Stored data
━━━━━━━━
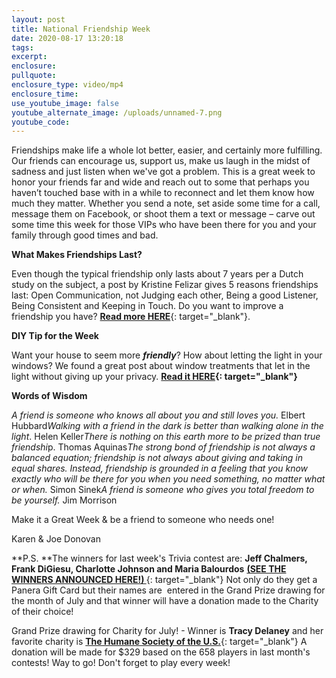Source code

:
 ```yaml
---
layout: post
title: National Friendship Week
date: 2020-08-17 13:20:18
tags:
excerpt:
enclosure:
pullquote:
enclosure_type: video/mp4
enclosure_time:
use_youtube_image: false
youtube_alternate_image: /uploads/unnamed-7.png
youtube_code:
---
```


Friendships make life a whole lot better, easier, and certainly more fulfilling. Our friends can encourage us, support us, make us laugh in the midst of sadness and just listen when we've got a problem. This is a great week to honor your friends far and wide and reach out to some that perhaps you haven’t touched base with in a while to reconnect and let them know how much they matter. Whether you send a note, set aside some time for a call, message them on Facebook, or shoot them a text or message – carve out some time this week for those VIPs who have been there for you and your family through good times and bad.

**What Makes Friendships Last?**

Even though the typical friendship only lasts about 7 years per a Dutch study on the subject, a post by Kristine Felizar gives 5 reasons friendships last: Open Communication, not Judging each other, Being a good Listener, Being Consistent and Keeping in Touch. Do you want to improve a friendship you have?&nbsp;[**Read more HERE**](https://t.e2ma.net/click/j8th5b/zwff20l/by0t4d){: target="_blank"}.

**DIY Tip for the Week**

Want your house to seem more&nbsp;***friendly***? How about letting the light in your windows? We found a great post about window treatments that let in the light without giving up your privacy.&nbsp;**[Read it HERE](https://t.e2ma.net/click/j8th5b/zwff20l/rq1t4d){: target="_blank"}**

**Words of Wisdom**

*A friend is someone who knows all about you and still loves you.*&nbsp;Elbert Hubbard*Walking with a friend in the dark is better than walking alone in the light*. Helen Keller*There is nothing on this earth more to be prized than true friendshi*p. Thomas Aquinas*The strong bond of friendship is not always a balanced equation; friendship is not always about giving and taking in equal shares. Instead, friendship is grounded in a feeling that you know exactly who will be there for you when you need something, no matter what or when.*&nbsp;Simon Sinek*A friend is someone who gives you total freedom to be yourself.*&nbsp;Jim Morrison

Make it a Great Week & be a friend to someone who needs one\!

Karen & Joe Donovan

**P.S.&nbsp;**The winners for last week's Trivia contest are:&nbsp;**Jeff Chalmers, Frank DiGiesu, Charlotte Johnson and Maria Balourdos**&nbsp;[**(SEE THE WINNERS ANNOUNCED HERE\!)&nbsp;**](https://t.e2ma.net/click/j8th5b/zwff20l/7i2t4d){: target="_blank"}&nbsp;Not only do they get a Panera Gift Card but their names are&nbsp; entered in the Grand Prize drawing for the month of July and that winner will have a donation made to the Charity of their choice\!&nbsp;

Grand Prize drawing for Charity for July\! - Winner is&nbsp;**Tracy Delaney**&nbsp;and her favorite charity is&nbsp;[**The Humane Society of the U.S.**](https://t.e2ma.net/click/j8th5b/zwff20l/nb3t4d){: target="_blank"}&nbsp;A donation will be made for $329 based on the 658 players in last month's contests\! Way to go\! Don't forget to play every week\!&nbsp;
━━━━━━━━
▶ **What you will do**: Copy all the lines of data exactly as they appear, dropping any images.

▶ **Your response**:
Source code

:
 ```yaml
---
layout: post
title: National Friendship Week
date: 2020-08-17 13:20:18
tags:
excerpt:
enclosure:
pullquote:
enclosure_type: video/mp4
enclosure_time:
use_youtube_image: false
youtube_alternate_image: /uploads/unnamed-7.png
youtube_code:
---
```


Friendships make life a whole lot better, easier, and certainly more fulfilling. Our friends can encourage us, support us, make us laugh in the midst of sadness and just listen when we've got a problem. This is a great week to honor your friends far and wide and reach out to some that perhaps you haven’t touched base with in a while to reconnect and let them know how much they matter. Whether you send a note, set aside some time for a call, message them on Facebook, or shoot them a text or message – carve out some time this week for those VIPs who have been there for you and your family through good times and bad.

**What Makes Friendships Last?**

Even though the typical friendship only lasts about 7 years per a Dutch study on the subject, a post by Kristine Felizar gives 5 reasons friendships last: Open Communication, not Judging each other, Being a good Listener, Being Consistent and Keeping in Touch. Do you want to improve a friendship you have?&nbsp;[**Read more HERE**](https://t.e2ma.net/click/j8th5b/zwff20l/by0t4d){: target="_blank"}.

**DIY Tip for the Week**

Want your house to seem more&nbsp;***friendly***? How about letting the light in your windows? We found a great post about window treatments that let in the light without giving up your privacy.&nbsp;**[Read it HERE](https://t.e2ma.net/click/j8th5b/zwff20l/rq1t4d){: target="_blank"}**

**Words of Wisdom**

*A friend is someone who knows all about you and still loves you.*&nbsp;Elbert Hubbard*Walking with a friend in the dark is better than walking alone in the light*. Helen Keller*There is nothing on this earth more to be prized than true friendshi*p. Thomas Aquinas*The strong bond of friendship is not always a balanced equation; friendship is not always about giving and taking in equal shares. Instead, friendship is grounded in a feeling that you know exactly who will be there for you when you need something, no matter what or when.*&nbsp;Simon Sinek*A friend is someone who gives you total freedom to be yourself.*&nbsp;Jim Morrison

Make it a Great Week & be a friend to someone who needs one\!

Karen & Joe Donovan

**P.S.&nbsp;**The winners for last week's Trivia contest are:&nbsp;**Jeff Chalmers, Frank DiGiesu, Charlotte Johnson and Maria Balourdos**&nbsp;[**(SEE THE WINNERS ANNOUNCED HERE\!)&nbsp;**](https://t.e2ma.net/click/j8th5b/zwff20l/7i2t4d){: target="_blank"}&nbsp;Not only do they get a Panera Gift Card but their names are&nbsp; entered in the Grand Prize drawing for the month of July and that winner will have a donation made to the Charity of their choice\!&nbsp;

Grand Prize drawing for Charity for July\! - Winner is&nbsp;**Tracy Delaney**&nbsp;and her favorite charity is&nbsp;[**The Humane Society of the U.S.**](https://t.e2ma.net/click/j8th5b/zwff20l/nb3t4d){: target="_blank"}&nbsp;A donation will be made for $329 based on the 658 players in last month's contests\! Way to go\! Don't forget to play every week\!&nbsp;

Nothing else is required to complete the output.